Adesione contrattuale al fondo pensione: il lavoratore sceglie se versare

Diversamente dall’accordo, con l’adesione contrattuale (e in presenza di versamenti fatti già dal datore di lavoro al fondo pensione a favore del dipendente) il lavoratore può decidere se contribuire e di quanto deve essere la sua rata mensile. Dunque l’obbligo di accantonamento al fondo pensione vige solo sul datore di lavoro, ma il lavoratore può decidere di incrementare la propria quota di adesione.

Fondo pensione, adesione tramite il Trattamento di fine rapporto (TFR)

L’obbligo o la decisione del lavoratore di integrare i versamenti al fondo pensione nei casi di accordo o di adesione contrattuale può essere ottemperata attraverso il Trattamento di fine rapporto. Infatti, il lavoratore può integrare la propria posizione versando il proprio Tfr futuro, in tutto o in parte.

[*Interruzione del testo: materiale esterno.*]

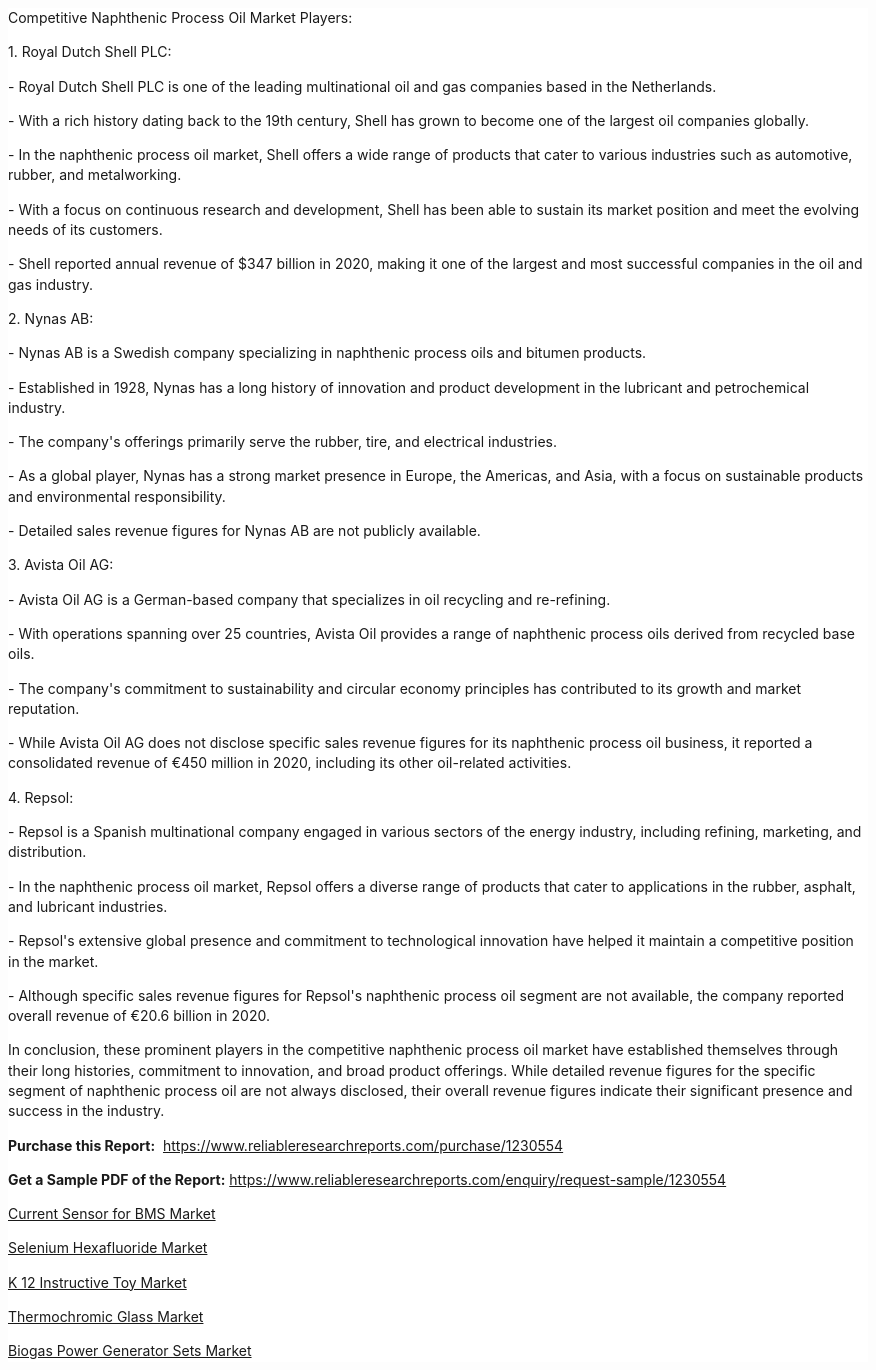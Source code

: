 <p><p>Competitive Naphthenic Process Oil Market Players:</p><p>1. Royal Dutch Shell PLC:</p><p>   - Royal Dutch Shell PLC is one of the leading multinational oil and gas companies based in the Netherlands.</p><p>   - With a rich history dating back to the 19th century, Shell has grown to become one of the largest oil companies globally.</p><p>   - In the naphthenic process oil market, Shell offers a wide range of products that cater to various industries such as automotive, rubber, and metalworking.</p><p>   - With a focus on continuous research and development, Shell has been able to sustain its market position and meet the evolving needs of its customers.</p><p>   - Shell reported annual revenue of $347 billion in 2020, making it one of the largest and most successful companies in the oil and gas industry.</p><p>2. Nynas AB:</p><p>   - Nynas AB is a Swedish company specializing in naphthenic process oils and bitumen products.</p><p>   - Established in 1928, Nynas has a long history of innovation and product development in the lubricant and petrochemical industry.</p><p>   - The company's offerings primarily serve the rubber, tire, and electrical industries.</p><p>   - As a global player, Nynas has a strong market presence in Europe, the Americas, and Asia, with a focus on sustainable products and environmental responsibility.</p><p>   - Detailed sales revenue figures for Nynas AB are not publicly available.</p><p>3. Avista Oil AG:</p><p>   - Avista Oil AG is a German-based company that specializes in oil recycling and re-refining.</p><p>   - With operations spanning over 25 countries, Avista Oil provides a range of naphthenic process oils derived from recycled base oils.</p><p>   - The company's commitment to sustainability and circular economy principles has contributed to its growth and market reputation.</p><p>   - While Avista Oil AG does not disclose specific sales revenue figures for its naphthenic process oil business, it reported a consolidated revenue of €450 million in 2020, including its other oil-related activities.</p><p>4. Repsol:</p><p>   - Repsol is a Spanish multinational company engaged in various sectors of the energy industry, including refining, marketing, and distribution.</p><p>   - In the naphthenic process oil market, Repsol offers a diverse range of products that cater to applications in the rubber, asphalt, and lubricant industries.</p><p>   - Repsol's extensive global presence and commitment to technological innovation have helped it maintain a competitive position in the market.</p><p>   - Although specific sales revenue figures for Repsol's naphthenic process oil segment are not available, the company reported overall revenue of €20.6 billion in 2020.</p><p>In conclusion, these prominent players in the competitive naphthenic process oil market have established themselves through their long histories, commitment to innovation, and broad product offerings. While detailed revenue figures for the specific segment of naphthenic process oil are not always disclosed, their overall revenue figures indicate their significant presence and success in the industry.</p></p>
<p><strong>Purchase this Report:</strong>&nbsp;&nbsp;<a href="https://www.reliableresearchreports.com/purchase/1230554">https://www.reliableresearchreports.com/purchase/1230554</a></p>
<p></p>
<p><strong>Get a Sample PDF of the Report:</strong>&nbsp;<a href="https://www.reliableresearchreports.com/enquiry/request-sample/1230554">https://www.reliableresearchreports.com/enquiry/request-sample/1230554</a></p>
<p><p><a href="https://medium.com/@itzelheller546/current-sensor-for-bms-market-share-evolution-and-market-growth-trends-2023-2030-5f5297564c8c">Current Sensor for BMS Market</a></p><p><a href="https://github.com/lilstefpacute/Market-Research-Report-List-1/blob/main/selenium-hexafluoride-market.md">Selenium Hexafluoride Market</a></p><p><a href="https://medium.com/@nelljian7548/k-12-instructive-toy-market-comprehensive-assessment-by-type-application-and-geography-524f963f6b5e">K 12 Instructive Toy Market</a></p><p><a href="https://github.com/rexevange/Market-Research-Report-List-1/blob/main/thermochromic-glass-market.md">Thermochromic Glass Market</a></p><p><a href="https://medium.com/@anamariaagolli86/biogas-power-generator-sets-market-insight-market-trends-growth-forecasted-from-2023-to-2030-4dcb64fc832c">Biogas Power Generator Sets Market</a></p></p>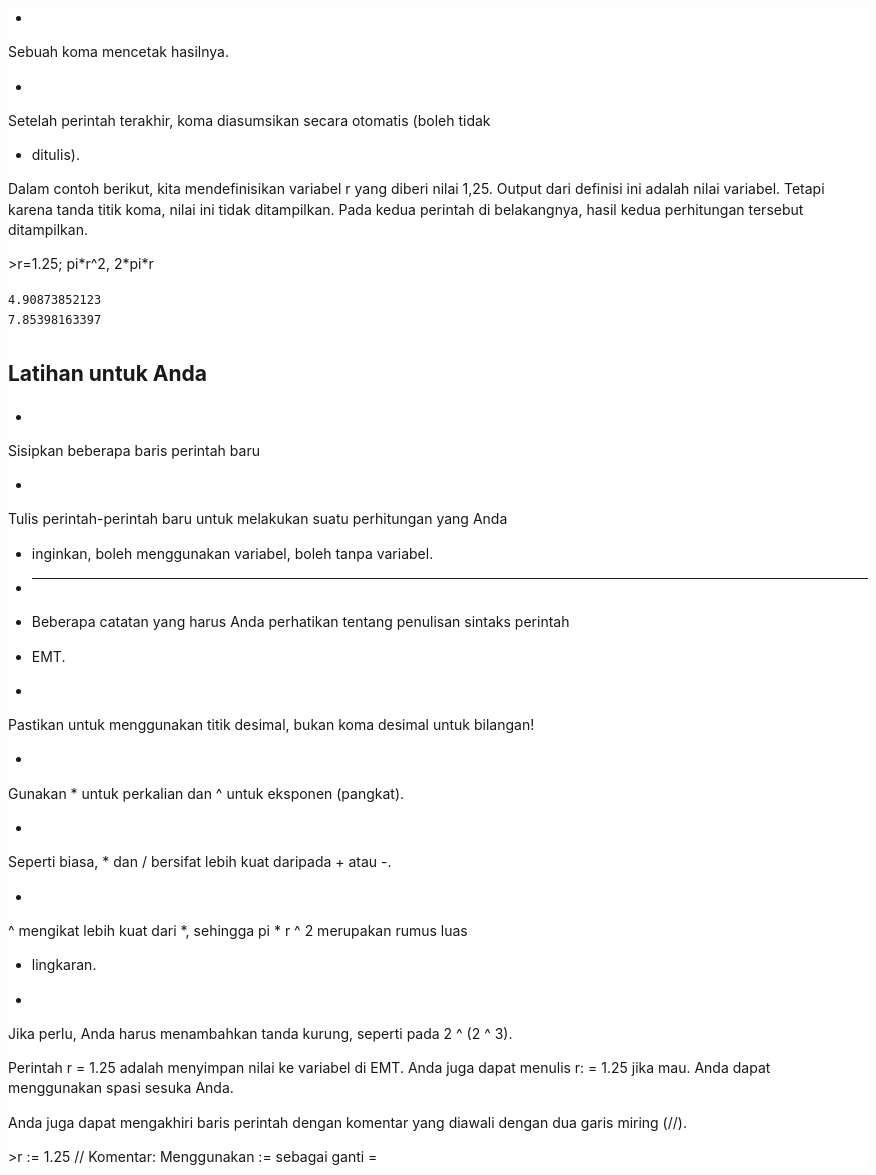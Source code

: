 * 
Sebuah koma mencetak hasilnya.

* 
Setelah perintah terakhir, koma diasumsikan secara otomatis (boleh tidak
* ditulis).


Dalam contoh berikut, kita mendefinisikan variabel r yang diberi nilai 1,25.
Output dari definisi ini adalah nilai variabel. Tetapi karena tanda titik koma,
nilai ini tidak ditampilkan. Pada kedua perintah di belakangnya, hasil kedua
perhitungan tersebut ditampilkan.


\>r=1.25; pi\*r^2, 2\*pi\*r


    4.90873852123
    7.85398163397

## Latihan untuk Anda

* 
Sisipkan beberapa baris perintah baru

* 
Tulis perintah-perintah baru untuk melakukan suatu perhitungan yang Anda
* inginkan, boleh menggunakan variabel, boleh tanpa variabel.
* ---
* Beberapa catatan yang harus Anda perhatikan tentang penulisan sintaks perintah
* EMT.


* 
Pastikan untuk menggunakan titik desimal, bukan koma desimal untuk bilangan!

* 
Gunakan * untuk perkalian dan ^ untuk eksponen (pangkat).

* 
Seperti biasa, * dan / bersifat lebih kuat daripada + atau -.

* 
^ mengikat lebih kuat dari *, sehingga pi * r ^ 2 merupakan rumus luas
* lingkaran.

* 
Jika perlu, Anda harus menambahkan tanda kurung, seperti pada 2 ^ (2 ^ 3).


Perintah r = 1.25 adalah menyimpan nilai ke variabel di EMT. Anda juga dapat
menulis r: = 1.25 jika mau. Anda dapat menggunakan spasi sesuka Anda.


Anda juga dapat mengakhiri baris perintah dengan komentar yang diawali dengan dua
garis miring (//).


\>r := 1.25 // Komentar: Menggunakan  := sebagai ganti =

Tuttavia, se il lavoratore dovesse decidere di aderire con il solo Tfr non potrà avvalersi della contribuzione del datore di lavoro. Pertanto, al lavoratore spetta la scelta di contribuire anche di tasca propria: solo in questo caso, il datore di lavoro è obbligato a contribuire per la sua parte. I limiti e le modalità di contribuzione, tuttavia, devono essere previsti dagli accordi aziendali di riferimento.